SOURCE MATERIAL:
>>

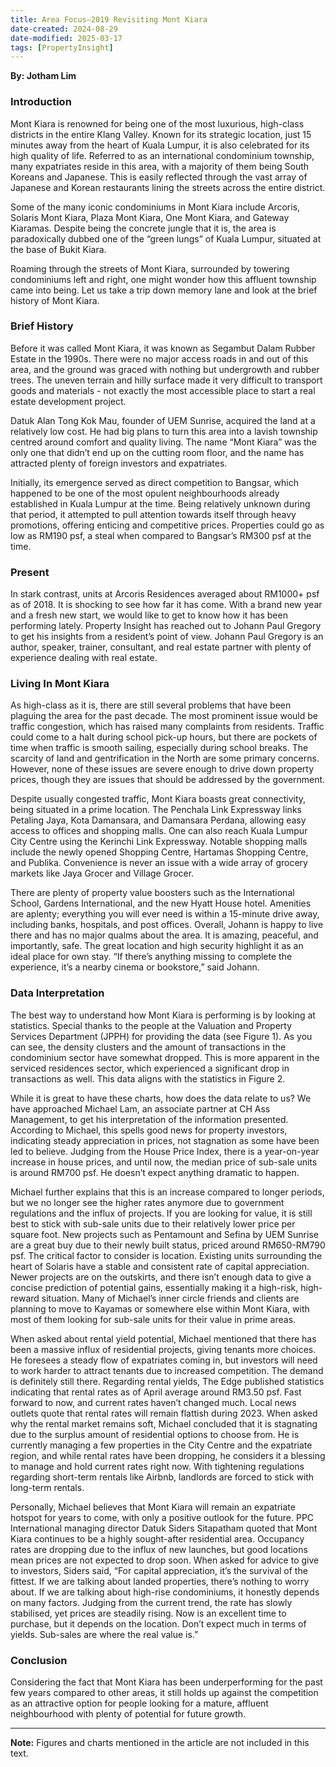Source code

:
 ```yaml
---
title: Area Focus—2019 Revisiting Mont Kiara
date-created: 2024-08-29
date-modified: 2025-03-17
tags: [PropertyInsight]
---
```


**By: Jotham Lim**

### Introduction

Mont Kiara is renowned for being one of the most luxurious, high-class districts in the entire Klang Valley. Known for its strategic location, just 15 minutes away from the heart of Kuala Lumpur, it is also celebrated for its high quality of life. Referred to as an international condominium township, many expatriates reside in this area, with a majority of them being South Koreans and Japanese. This is easily reflected through the vast array of Japanese and Korean restaurants lining the streets across the entire district.

Some of the many iconic condominiums in Mont Kiara include Arcoris, Solaris Mont Kiara, Plaza Mont Kiara, One Mont Kiara, and Gateway Kiaramas. Despite being the concrete jungle that it is, the area is paradoxically dubbed one of the “green lungs” of Kuala Lumpur, situated at the base of Bukit Kiara.

Roaming through the streets of Mont Kiara, surrounded by towering condominiums left and right, one might wonder how this affluent township came into being. Let us take a trip down memory lane and look at the brief history of Mont Kiara.

### Brief History

Before it was called Mont Kiara, it was known as Segambut Dalam Rubber Estate in the 1990s. There were no major access roads in and out of this area, and the ground was graced with nothing but undergrowth and rubber trees. The uneven terrain and hilly surface made it very difficult to transport goods and materials - not exactly the most accessible place to start a real estate development project.

Datuk Alan Tong Kok Mau, founder of UEM Sunrise, acquired the land at a relatively low cost. He had big plans to turn this area into a lavish township centred around comfort and quality living. The name “Mont Kiara” was the only one that didn’t end up on the cutting room floor, and the name has attracted plenty of foreign investors and expatriates.

Initially, its emergence served as direct competition to Bangsar, which happened to be one of the most opulent neighbourhoods already established in Kuala Lumpur at the time. Being relatively unknown during that period, it attempted to pull attention towards itself through heavy promotions, offering enticing and competitive prices. Properties could go as low as RM190 psf, a steal when compared to Bangsar’s RM300 psf at the time.

### Present

In stark contrast, units at Arcoris Residences averaged about RM1000+ psf as of 2018. It is shocking to see how far it has come. With a brand new year and a fresh new start, we would like to get to know how it has been performing lately. Property Insight has reached out to Johann Paul Gregory to get his insights from a resident’s point of view. Johann Paul Gregory is an author, speaker, trainer, consultant, and real estate partner with plenty of experience dealing with real estate.

### Living In Mont Kiara

As high-class as it is, there are still several problems that have been plaguing the area for the past decade. The most prominent issue would be traffic congestion, which has raised many complaints from residents. Traffic could come to a halt during school pick-up hours, but there are pockets of time when traffic is smooth sailing, especially during school breaks. The scarcity of land and gentrification in the North are some primary concerns. However, none of these issues are severe enough to drive down property prices, though they are issues that should be addressed by the government.

Despite usually congested traffic, Mont Kiara boasts great connectivity, being situated in a prime location. The Penchala Link Expressway links Petaling Jaya, Kota Damansara, and Damansara Perdana, allowing easy access to offices and shopping malls. One can also reach Kuala Lumpur City Centre using the Kerinchi Link Expressway. Notable shopping malls include the newly opened Shopping Centre, Hartamas Shopping Centre, and Publika. Convenience is never an issue with a wide array of grocery markets like Jaya Grocer and Village Grocer.

There are plenty of property value boosters such as the International School, Gardens International, and the new Hyatt House hotel. Amenities are aplenty; everything you will ever need is within a 15-minute drive away, including banks, hospitals, and post offices. Overall, Johann is happy to live there and has no major qualms about the area. It is amazing, peaceful, and importantly, safe. The great location and high security highlight it as an ideal place for own stay. “If there’s anything missing to complete the experience, it’s a nearby cinema or bookstore,” said Johann.

### Data Interpretation

The best way to understand how Mont Kiara is performing is by looking at statistics. Special thanks to the people at the Valuation and Property Services Department (JPPH) for providing the data (see Figure 1). As you can see, the density clusters and the amount of transactions in the condominium sector have somewhat dropped. This is more apparent in the serviced residences sector, which experienced a significant drop in transactions as well. This data aligns with the statistics in Figure 2.

While it is great to have these charts, how does the data relate to us? We have approached Michael Lam, an associate partner at CH Ass Management, to get his interpretation of the information presented. According to Michael, this spells good news for property investors, indicating steady appreciation in prices, not stagnation as some have been led to believe. Judging from the House Price Index, there is a year-on-year increase in house prices, and until now, the median price of sub-sale units is around RM700 psf. He doesn’t expect anything dramatic to happen.

Michael further explains that this is an increase compared to longer periods, but we no longer see the higher rates anymore due to government regulations and the influx of projects. If you are looking for value, it is still best to stick with sub-sale units due to their relatively lower price per square foot. New projects such as Pentamount and Sefina by UEM Sunrise are a great buy due to their newly built status, priced around RM650-RM790 psf. The critical factor to consider is location. Existing units surrounding the heart of Solaris have a stable and consistent rate of capital appreciation. Newer projects are on the outskirts, and there isn’t enough data to give a concise prediction of potential gains, essentially making it a high-risk, high-reward situation. Many of Michael’s inner circle friends and clients are planning to move to Kayamas or somewhere else within Mont Kiara, with most of them looking for sub-sale units for their value in prime areas.

When asked about rental yield potential, Michael mentioned that there has been a massive influx of residential projects, giving tenants more choices. He foresees a steady flow of expatriates coming in, but investors will need to work harder to attract tenants due to increased competition. The demand is definitely still there. Regarding rental yields, The Edge published statistics indicating that rental rates as of April average around RM3.50 psf. Fast forward to now, and current rates haven’t changed much. Local news outlets quote that rental rates will remain flattish during 2023. When asked why the rental market remains soft, Michael concluded that it is stagnating due to the surplus amount of residential options to choose from. He is currently managing a few properties in the City Centre and the expatriate region, and while rental rates have been dropping, he considers it a blessing to manage and hold current rates right now. With tightening regulations regarding short-term rentals like Airbnb, landlords are forced to stick with long-term rentals.

Personally, Michael believes that Mont Kiara will remain an expatriate hotspot for years to come, with only a positive outlook for the future. PPC International managing director Datuk Siders Sitapatham quoted that Mont Kiara continues to be a highly sought-after residential area. Occupancy rates are dropping due to the influx of new launches, but good locations mean prices are not expected to drop soon. When asked for advice to give to investors, Siders said, “For capital appreciation, it’s the survival of the fittest. If we are talking about landed properties, there’s nothing to worry about. If we are talking about high-rise condominiums, it honestly depends on many factors. Judging from the current trend, the rate has slowly stabilised, yet prices are steadily rising. Now is an excellent time to purchase, but it depends on the location. Don’t expect much in terms of yields. Sub-sales are where the real value is.”

### Conclusion

Considering the fact that Mont Kiara has been underperforming for the past few years compared to other areas, it still holds up against the competition as an attractive option for people looking for a mature, affluent neighbourhood with plenty of potential for future growth.

---

**Note:** Figures and charts mentioned in the article are not included in this text.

<<

WHAT TO WORK ON: Only the pictures in the listing above get left out; print everything else exactly.

REPLY:
Source code

:
 ```yaml
---
title: Area Focus—2019 Revisiting Mont Kiara
date-created: 2024-08-29
date-modified: 2025-03-17
tags: [PropertyInsight]
---
```


**By: Jotham Lim**

### Introduction

Mont Kiara is renowned for being one of the most luxurious, high-class districts in the entire Klang Valley. Known for its strategic location, just 15 minutes away from the heart of Kuala Lumpur, it is also celebrated for its high quality of life. Referred to as an international condominium township, many expatriates reside in this area, with a majority of them being South Koreans and Japanese. This is easily reflected through the vast array of Japanese and Korean restaurants lining the streets across the entire district.

Some of the many iconic condominiums in Mont Kiara include Arcoris, Solaris Mont Kiara, Plaza Mont Kiara, One Mont Kiara, and Gateway Kiaramas. Despite being the concrete jungle that it is, the area is paradoxically dubbed one of the “green lungs” of Kuala Lumpur, situated at the base of Bukit Kiara.

Roaming through the streets of Mont Kiara, surrounded by towering condominiums left and right, one might wonder how this affluent township came into being. Let us take a trip down memory lane and look at the brief history of Mont Kiara.

### Brief History

Before it was called Mont Kiara, it was known as Segambut Dalam Rubber Estate in the 1990s. There were no major access roads in and out of this area, and the ground was graced with nothing but undergrowth and rubber trees. The uneven terrain and hilly surface made it very difficult to transport goods and materials - not exactly the most accessible place to start a real estate development project.

Datuk Alan Tong Kok Mau, founder of UEM Sunrise, acquired the land at a relatively low cost. He had big plans to turn this area into a lavish township centred around comfort and quality living. The name “Mont Kiara” was the only one that didn’t end up on the cutting room floor, and the name has attracted plenty of foreign investors and expatriates.

Initially, its emergence served as direct competition to Bangsar, which happened to be one of the most opulent neighbourhoods already established in Kuala Lumpur at the time. Being relatively unknown during that period, it attempted to pull attention towards itself through heavy promotions, offering enticing and competitive prices. Properties could go as low as RM190 psf, a steal when compared to Bangsar’s RM300 psf at the time.

### Present

In stark contrast, units at Arcoris Residences averaged about RM1000+ psf as of 2018. It is shocking to see how far it has come. With a brand new year and a fresh new start, we would like to get to know how it has been performing lately. Property Insight has reached out to Johann Paul Gregory to get his insights from a resident’s point of view. Johann Paul Gregory is an author, speaker, trainer, consultant, and real estate partner with plenty of experience dealing with real estate.

### Living In Mont Kiara

As high-class as it is, there are still several problems that have been plaguing the area for the past decade. The most prominent issue would be traffic congestion, which has raised many complaints from residents. Traffic could come to a halt during school pick-up hours, but there are pockets of time when traffic is smooth sailing, especially during school breaks. The scarcity of land and gentrification in the North are some primary concerns. However, none of these issues are severe enough to drive down property prices, though they are issues that should be addressed by the government.

Despite usually congested traffic, Mont Kiara boasts great connectivity, being situated in a prime location. The Penchala Link Expressway links Petaling Jaya, Kota Damansara, and Damansara Perdana, allowing easy access to offices and shopping malls. One can also reach Kuala Lumpur City Centre using the Kerinchi Link Expressway. Notable shopping malls include the newly opened Shopping Centre, Hartamas Shopping Centre, and Publika. Convenience is never an issue with a wide array of grocery markets like Jaya Grocer and Village Grocer.

There are plenty of property value boosters such as the International School, Gardens International, and the new Hyatt House hotel. Amenities are aplenty; everything you will ever need is within a 15-minute drive away, including banks, hospitals, and post offices. Overall, Johann is happy to live there and has no major qualms about the area. It is amazing, peaceful, and importantly, safe. The great location and high security highlight it as an ideal place for own stay. “If there’s anything missing to complete the experience, it’s a nearby cinema or bookstore,” said Johann.

### Data Interpretation

The best way to understand how Mont Kiara is performing is by looking at statistics. Special thanks to the people at the Valuation and Property Services Department (JPPH) for providing the data (see Figure 1). As you can see, the density clusters and the amount of transactions in the condominium sector have somewhat dropped. This is more apparent in the serviced residences sector, which experienced a significant drop in transactions as well. This data aligns with the statistics in Figure 2.

While it is great to have these charts, how does the data relate to us? We have approached Michael Lam, an associate partner at CH Ass Management, to get his interpretation of the information presented. According to Michael, this spells good news for property investors, indicating steady appreciation in prices, not stagnation as some have been led to believe. Judging from the House Price Index, there is a year-on-year increase in house prices, and until now, the median price of sub-sale units is around RM700 psf. He doesn’t expect anything dramatic to happen.

Michael further explains that this is an increase compared to longer periods, but we no longer see the higher rates anymore due to government regulations and the influx of projects. If you are looking for value, it is still best to stick with sub-sale units due to their relatively lower price per square foot. New projects such as Pentamount and Sefina by UEM Sunrise are a great buy due to their newly built status, priced around RM650-RM790 psf. The critical factor to consider is location. Existing units surrounding the heart of Solaris have a stable and consistent rate of capital appreciation. Newer projects are on the outskirts, and there isn’t enough data to give a concise prediction of potential gains, essentially making it a high-risk, high-reward situation. Many of Michael’s inner circle friends and clients are planning to move to Kayamas or somewhere else within Mont Kiara, with most of them looking for sub-sale units for their value in prime areas.

When asked about rental yield potential, Michael mentioned that there has been a massive influx of residential projects, giving tenants more choices. He foresees a steady flow of expatriates coming in, but investors will need to work harder to attract tenants due to increased competition. The demand is definitely still there. Regarding rental yields, The Edge published statistics indicating that rental rates as of April average around RM3.50 psf. Fast forward to now, and current rates haven’t changed much. Local news outlets quote that rental rates will remain flattish during 2023. When asked why the rental market remains soft, Michael concluded that it is stagnating due to the surplus amount of residential options to choose from. He is currently managing a few properties in the City Centre and the expatriate region, and while rental rates have been dropping, he considers it a blessing to manage and hold current rates right now. With tightening regulations regarding short-term rentals like Airbnb, landlords are forced to stick with long-term rentals.

Personally, Michael believes that Mont Kiara will remain an expatriate hotspot for years to come, with only a positive outlook for the future. PPC International managing director Datuk Siders Sitapatham quoted that Mont Kiara continues to be a highly sought-after residential area. Occupancy rates are dropping due to the influx of new launches, but good locations mean prices are not expected to drop soon. When asked for advice to give to investors, Siders said, “For capital appreciation, it’s the survival of the fittest. If we are talking about landed properties, there’s nothing to worry about. If we are talking about high-rise condominiums, it honestly depends on many factors. Judging from the current trend, the rate has slowly stabilised, yet prices are steadily rising. Now is an excellent time to purchase, but it depends on the location. Don’t expect much in terms of yields. Sub-sales are where the real value is.”

### Conclusion

Considering the fact that Mont Kiara has been underperforming for the past few years compared to other areas, it still holds up against the competition as an attractive option for people looking for a mature, affluent neighbourhood with plenty of potential for future growth.

---

**Note:** Figures and charts mentioned in the article are not included in this text.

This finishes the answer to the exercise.